Reference
Grokking the Advanced System Design Interview - Quorum
分布式系统理论之Quorum机制
Background
In Distributed Systems, data is replicated across multiple servers for fault tolerance and high availability.
How to make sure that all replicas are consistent?
Definition
Quorum
- A quorum is the minimum number of servers on which a distributed operation needs to be performed successfully before declaring the operation’s overall success.
Example:
- A database is replicated on 5 machines.
- A quorum refers to the minimum number of machines that perform the same action (commit or abort) for a given transaction in order to decide the final operation for that transaction.
Solution
What value should we choose for a quorum?
* More than half of the number of nodes in the cluster: (N/2 + 1)

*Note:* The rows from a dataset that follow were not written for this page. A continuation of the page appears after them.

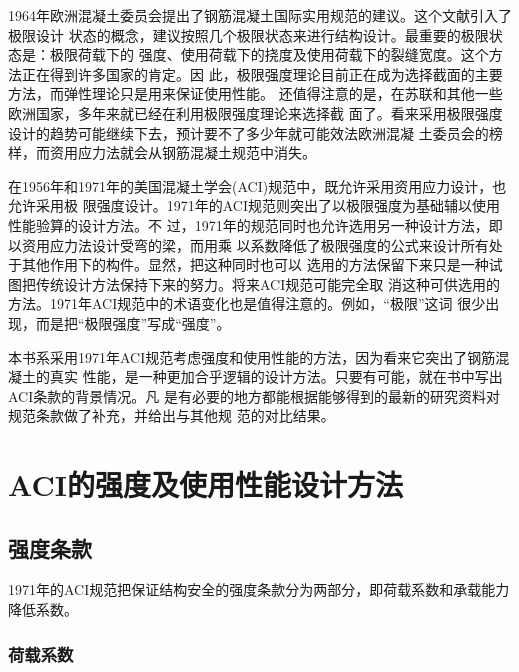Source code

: \documentclass[12pt,a4paper]{book}
\begin{document}
1964年欧洲混凝土委员会提出了钢筋混凝土国际实用规范的建议。这个文献引入了极限设计
状态的概念，建议按照几个极限状态来进行结构设计。最重要的极限状态是：极限荷载下的
强度、使用荷载下的挠度及使用荷载下的裂缝宽度。这个方法正在得到许多国家的肯定。因
此，极限强度理论目前正在成为选择截面的主要方法，而弹性理论只是用来保证使用性能。
还值得注意的是，在苏联和其他一些欧洲国家，多年来就已经在利用极限强度理论来选择截
面了。看来采用极限强度设计的趋势可能继续下去，预计要不了多少年就可能效法欧洲混凝
土委员会的榜样，而资用应力法就会从钢筋混凝土规范中消失。

在1956年和1971年的美国混凝土学会(ACI)规范中，既允许采用资用应力设计，也允许采用极
限强度设计。1971年的ACI规范则突出了以极限强度为基础辅以使用性能验算的设计方法。不
过，1971年的规范同时也允许选用另一种设计方法，即以资用应力法设计受弯的梁，而用乘
以系数降低了极限强度的公式来设计所有处于其他作用下的构件。显然，把这种同时也可以
选用的方法保留下来只是一种试图把传统设计方法保持下来的努力。将来ACI规范可能完全取
消这种可供选用的方法。1971年ACI规范中的术语变化也是值得注意的。例如，“极限”这词
很少出现，而是把“极限强度”写成“强度”。

本书系采用1971年ACI规范考虑强度和使用性能的方法，因为看来它突出了钢筋混凝土的真实
性能，是一种更加合乎逻辑的设计方法。只要有可能，就在书中写出ACI条款的背景情况。凡
是有必要的地方都能根据能够得到的最新的研究资料对规范条款做了补充，并给出与其他规
范的对比结果。

\section{ACI的强度及使用性能设计方法}

\subsection{强度条款}
\label{sec:aci}

1971年的ACI规范把保证结构安全的强度条款分为两部分，即荷载系数和承载能力降低系数。

\subsubsection{荷载系数}
\end{document}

Quorum is achieved when nodes follow the below protocol: R + W > N, where:
- N = nodes in the quorum group
- W = minimum write nodes
- R = minimum read nodes
- If a distributed system follows R + W > N rule, then every read will see at least one copy of the latest value written.
The following two things should be kept in mind before deciding read/write quorum:
- R=1 and W=N ⇒ full replication (write-all, read-one): undesirable when servers can be unavailable because writes are not guaranteed to complete.
- Best performance (throughput/availability) when 1 < r < w < n, because reads are more frequent than writes in most applications.